The splendid sitting room of the house is recreated in meticulous detail by designer William Dudley and lit with a very naturalistic feel by Oliver Fenwick who gives us the impression of beautiful sunlight streaming into the space which gradually turns to dusk.
Although the fictional Bunbury Players may be amateurs the actual cast is a stellar ensemble of fine actors. The harridan matriarch, Lady Bracknell, is brilliantly portrayed by Sian Phillips who relishes in the character’s two-faced snobbish qualities. She makes this unpleasant manipulating woman believable and delightful. Nigel Havers and Martin Jarvis play the two young dilettantes of the piece, reprising rôles they both played in Peter Hall’s 1982 NT production.
The age of the two actors is hardly an issue, as one of the cast says, “Audiences hardly ever notice that sort of thing. It’s the illusion of the theatre.” Havers’ Algernon is played with a light touch. He is a playful character with a very youthful air about him. Jarvis’ John Worthing is a slightly more fraught volatile character who is also the director of the Bunbury Players, a rôle he occasionally steps into. Havers and Jarvis play together flawlessly as do Christine Kavanagh and Cherie Lunghi as the two women vying for the fictional Ernest’s affections. As the two of them confront each other over tea and cakes they have wonderful pace and timing and execute some fabulous physical comedy. Indeed, the age of the actors seems to add gravitas to Wilde’s dialogue at times.

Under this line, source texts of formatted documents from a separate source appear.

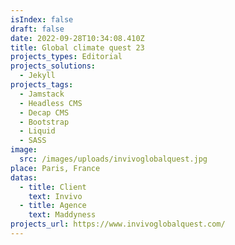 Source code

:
 ```yaml
---
isIndex: false
draft: false
date: 2022-09-28T10:34:08.410Z
title: Global climate quest 23
projects_types: Editorial
projects_solutions:
  - Jekyll
projects_tags:
  - Jamstack
  - Headless CMS
  - Decap CMS
  - Bootstrap
  - Liquid
  - SASS
image:
  src: /images/uploads/invivoglobalquest.jpg
place: Paris, France
datas:
  - title: Client
    text: Invivo
  - title: Agence
    text: Maddyness
projects_url: https://www.invivoglobalquest.com/
---
```

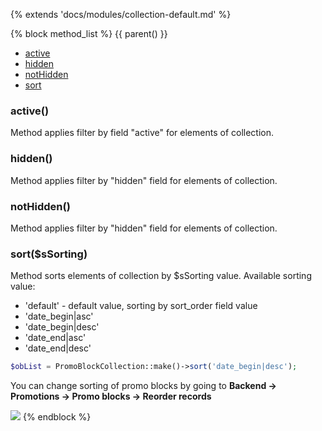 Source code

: {% extends 'docs/modules/collection-default.md' %}

{% block method_list %}
{{ parent() }}

* [active](#active)
* [hidden](#hidden)
* [notHidden](#nothidden)
* [sort](#sortssorting)

### active()

Method applies filter by field "active" for elements of collection.

### hidden()

Method applies filter by "hidden" field for elements of collection.

### notHidden()

Method applies filter by "hidden" field for elements of collection.

### sort($sSorting)

Method sorts elements of collection by $sSorting value.
Available sorting value:
  * 'default' - default value, sorting by sort_order field value
  * 'date_begin|asc'
  * 'date_begin|desc'
  * 'date_end|asc'
  * 'date_end|desc'
```php
$obList = PromoBlockCollection::make()->sort('date_begin|desc');
```

You can change sorting of promo blocks by going to **Backend -> Promotions -> Promo blocks -> Reorder records**

![](./../../../assets/images/backend-promo-block-2.png)
{% endblock %}
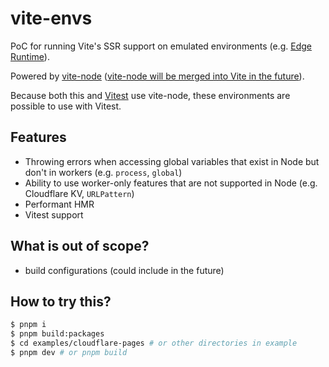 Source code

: # vite-envs

PoC for running Vite's SSR support on emulated environments (e.g. [Edge Runtime](https://edge-runtime.vercel.app/)).

Powered by [vite-node](https://github.com/vitest-dev/vitest/tree/main/packages/vite-node) ([vite-node will be merged into Vite in the future](https://github.com/vitejs/vite/pull/12165)).

Because both this and [Vitest](https://vitest.dev/) use vite-node, these environments are possible to use with Vitest.

## Features

- Throwing errors when accessing global variables that exist in Node but don't in workers (e.g. `process`, `global`)
- Ability to use worker-only features that are not supported in Node (e.g. Cloudflare KV, `URLPattern`)
- Performant HMR
- Vitest support

## What is out of scope?

- build configurations (could include in the future)

## How to try this?

```sh
$ pnpm i
$ pnpm build:packages
$ cd examples/cloudflare-pages # or other directories in example
$ pnpm dev # or pnpm build
```
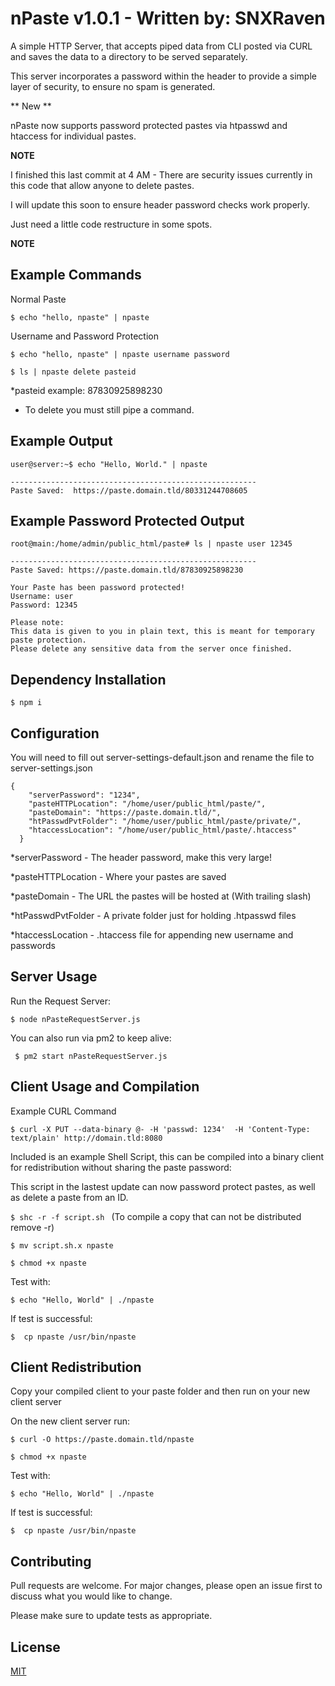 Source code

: # nPaste v1.0.1 - Written by: SNXRaven 
 
A simple HTTP Server, that accepts piped data from CLI posted via CURL and saves the data to a directory to be served separately. 

This server incorporates a password within the header to provide a simple layer of security, to ensure no spam is generated. 


** New ** 

nPaste now supports password protected pastes via htpasswd and htaccess for individual pastes.  

**NOTE**

I finished this last commit at 4 AM - There are security issues currently in this code that allow anyone to delete pastes. 

I will update this soon to ensure header password checks work properly. 

Just need a little code restructure in some spots.

**NOTE**


## Example Commands
Normal Paste

```$ echo "hello, npaste" | npaste```

Username and Password Protection

```$ echo "hello, npaste" | npaste username password```

```$ ls | npaste delete pasteid```

*pasteid example: 87830925898230
* To delete you must still pipe a command.

## Example Output

```
user@server:~$ echo "Hello, World." | npaste

-------------------------------------------------------
Paste Saved:  https://paste.domain.tld/80331244708605
```

## Example Password Protected Output

```
root@main:/home/admin/public_html/paste# ls | npaste user 12345

-------------------------------------------------------
Paste Saved: https://paste.domain.tld/87830925898230

Your Paste has been password protected!
Username: user
Password: 12345

Please note:
This data is given to you in plain text, this is meant for temporary paste protection. 
Please delete any sensitive data from the server once finished.

```

## Dependency Installation

```$ npm i```

## Configuration
You will need to fill out server-settings-default.json and rename the file to server-settings.json
```
{
    "serverPassword": "1234",
    "pasteHTTPLocation": "/home/user/public_html/paste/",
    "pasteDomain": "https://paste.domain.tld/",
    "htPasswdPvtFolder": "/home/user/public_html/paste/private/",
    "htaccessLocation": "/home/user/public_html/paste/.htaccess"
  }
```
*serverPassword - The header password, make this very large!

*pasteHTTPLocation - Where your pastes are saved

*pasteDomain - The URL the pastes will be hosted at (With trailing slash)

*htPasswdPvtFolder - A private folder just for holding .htpasswd files

*htaccessLocation - .htaccess file for appending new username and passwords



## Server Usage 
Run the Request Server:

```$ node nPasteRequestServer.js```                             

You can also run via pm2 to keep alive:

``` $ pm2 start nPasteRequestServer.js```


## Client Usage and Compilation 

Example CURL Command

```
$ curl -X PUT --data-binary @- -H 'passwd: 1234'  -H 'Content-Type: text/plain' http://domain.tld:8080
```
Included is an example Shell Script, this can be compiled into a binary client for redistribution without sharing the paste password:

This script in the lastest update can now password protect pastes, as well as delete a paste from an ID.


```$ shc -r -f script.sh ``` (To compile a copy that can not be distributed remove -r)

```$ mv script.sh.x npaste```

```$ chmod +x npaste```



Test with: 

```$ echo "Hello, World" | ./npaste```

If test is successful:

``` $  cp npaste /usr/bin/npaste ```

## Client Redistribution 

Copy your compiled client to your paste folder and then run on your new client server

On the new client server run:

```$ curl -O https://paste.domain.tld/npaste```

```$ chmod +x npaste```

Test with: 

```$ echo "Hello, World" | ./npaste```

If test is successful:

``` $  cp npaste /usr/bin/npaste ```
 

## Contributing
Pull requests are welcome. For major changes, please open an issue first to discuss what you would like to change.

Please make sure to update tests as appropriate.

## License
[MIT](https://choosealicense.com/licenses/mit/)

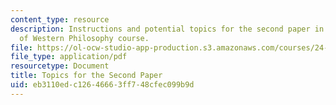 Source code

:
 ```yaml
---
content_type: resource
description: Instructions and potential topics for the second paper in the Classics
  of Western Philosophy course.
file: https://ol-ocw-studio-app-production.s3.amazonaws.com/courses/24-01-classics-of-western-philosophy-spring-2016/eb3110edc12646663ff748cfec099b9d_MIT24_01S16_Paper2.pdf
file_type: application/pdf
resourcetype: Document
title: Topics for the Second Paper
uid: eb3110ed-c126-4666-3ff7-48cfec099b9d
---
```

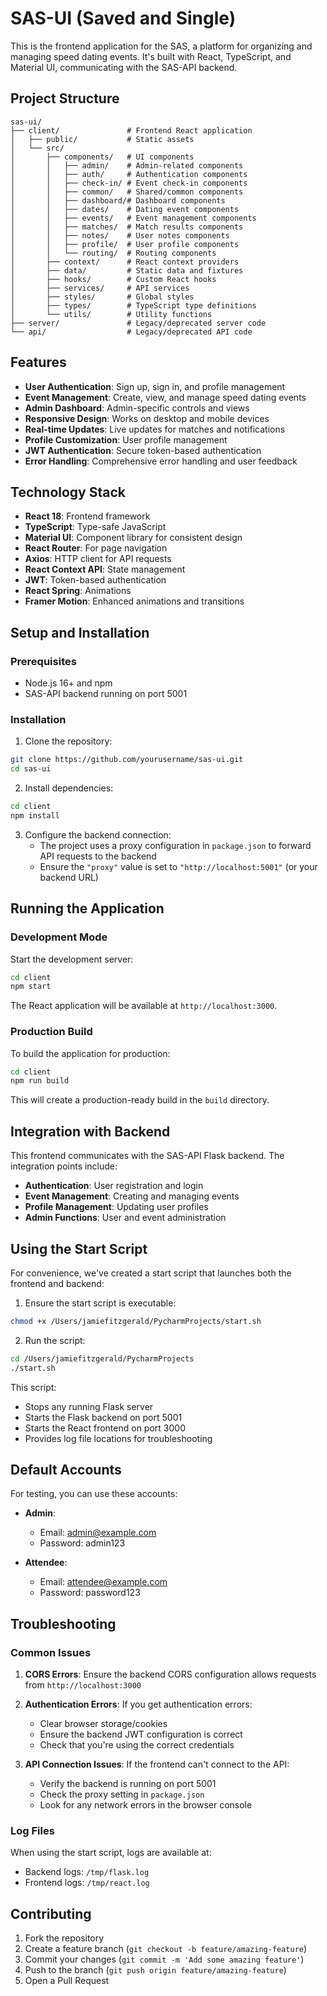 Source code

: # SAS-UI (Saved and Single)

This is the frontend application for the SAS, a platform for organizing and managing speed dating events. It's built with React, TypeScript, and Material UI, communicating with the SAS-API backend.

## Project Structure

```
sas-ui/
├── client/               # Frontend React application
│   ├── public/           # Static assets
│   └── src/
│       ├── components/   # UI components
│       │   ├── admin/    # Admin-related components
│       │   ├── auth/     # Authentication components
│       │   ├── check-in/ # Event check-in components
│       │   ├── common/   # Shared/common components
│       │   ├── dashboard/# Dashboard components
│       │   ├── dates/    # Dating event components
│       │   ├── events/   # Event management components
│       │   ├── matches/  # Match results components
│       │   ├── notes/    # User notes components
│       │   ├── profile/  # User profile components
│       │   └── routing/  # Routing components
│       ├── context/      # React context providers
│       ├── data/         # Static data and fixtures
│       ├── hooks/        # Custom React hooks
│       ├── services/     # API services
│       ├── styles/       # Global styles
│       ├── types/        # TypeScript type definitions
│       └── utils/        # Utility functions
├── server/               # Legacy/deprecated server code
└── api/                  # Legacy/deprecated API code
```

## Features

- **User Authentication**: Sign up, sign in, and profile management
- **Event Management**: Create, view, and manage speed dating events
- **Admin Dashboard**: Admin-specific controls and views
- **Responsive Design**: Works on desktop and mobile devices
- **Real-time Updates**: Live updates for matches and notifications
- **Profile Customization**: User profile management
- **JWT Authentication**: Secure token-based authentication
- **Error Handling**: Comprehensive error handling and user feedback

## Technology Stack

- **React 18**: Frontend framework
- **TypeScript**: Type-safe JavaScript
- **Material UI**: Component library for consistent design
- **React Router**: For page navigation
- **Axios**: HTTP client for API requests
- **React Context API**: State management
- **JWT**: Token-based authentication
- **React Spring**: Animations
- **Framer Motion**: Enhanced animations and transitions

## Setup and Installation

### Prerequisites

- Node.js 16+ and npm
- SAS-API backend running on port 5001

### Installation

1. Clone the repository:
```bash
git clone https://github.com/yourusername/sas-ui.git
cd sas-ui
```

2. Install dependencies:
```bash
cd client
npm install
```

3. Configure the backend connection:
   - The project uses a proxy configuration in `package.json` to forward API requests to the backend
   - Ensure the `"proxy"` value is set to `"http://localhost:5001"` (or your backend URL)

## Running the Application

### Development Mode

Start the development server:
```bash
cd client
npm start
```

The React application will be available at `http://localhost:3000`.

### Production Build

To build the application for production:
```bash
cd client
npm run build
```

This will create a production-ready build in the `build` directory.

## Integration with Backend

This frontend communicates with the SAS-API Flask backend. The integration points include:

- **Authentication**: User registration and login
- **Event Management**: Creating and managing events
- **Profile Management**: Updating user profiles
- **Admin Functions**: User and event administration

## Using the Start Script

For convenience, we've created a start script that launches both the frontend and backend:

1. Ensure the start script is executable:
```bash
chmod +x /Users/jamiefitzgerald/PycharmProjects/start.sh
```

2. Run the script:
```bash
cd /Users/jamiefitzgerald/PycharmProjects
./start.sh
```

This script:
- Stops any running Flask server
- Starts the Flask backend on port 5001
- Starts the React frontend on port 3000
- Provides log file locations for troubleshooting

## Default Accounts

For testing, you can use these accounts:

- **Admin**:
  - Email: admin@example.com
  - Password: admin123

- **Attendee**:
  - Email: attendee@example.com
  - Password: password123

## Troubleshooting

### Common Issues

1. **CORS Errors**: Ensure the backend CORS configuration allows requests from `http://localhost:3000`

2. **Authentication Errors**: If you get authentication errors:
   - Clear browser storage/cookies
   - Ensure the backend JWT configuration is correct
   - Check that you're using the correct credentials

3. **API Connection Issues**: If the frontend can't connect to the API:
   - Verify the backend is running on port 5001
   - Check the proxy setting in `package.json`
   - Look for any network errors in the browser console

### Log Files

When using the start script, logs are available at:
- Backend logs: `/tmp/flask.log`
- Frontend logs: `/tmp/react.log`

## Contributing

1. Fork the repository
2. Create a feature branch (`git checkout -b feature/amazing-feature`)
3. Commit your changes (`git commit -m 'Add some amazing feature'`)
4. Push to the branch (`git push origin feature/amazing-feature`)
5. Open a Pull Request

It is a brave man who would dare to modify the work of one of the finest playwrights that lived. For most of the audience it seems to enhance the production but for some it is clearly an unwanted intrusion.
At times the pace of the dialogue is just a fraction too fast, perhaps in order to fit all the material into the modern obligatory two hour concentration span of an audience.
What is undeniable is that this is a strong cast of most excellent actors in a very strong production who bring sparkling life to Wilde’s fine words. The play is layered with, wit, mockery and cleverness right down to the pun in the title. I urge you to go and see Wilde’s masterpiece.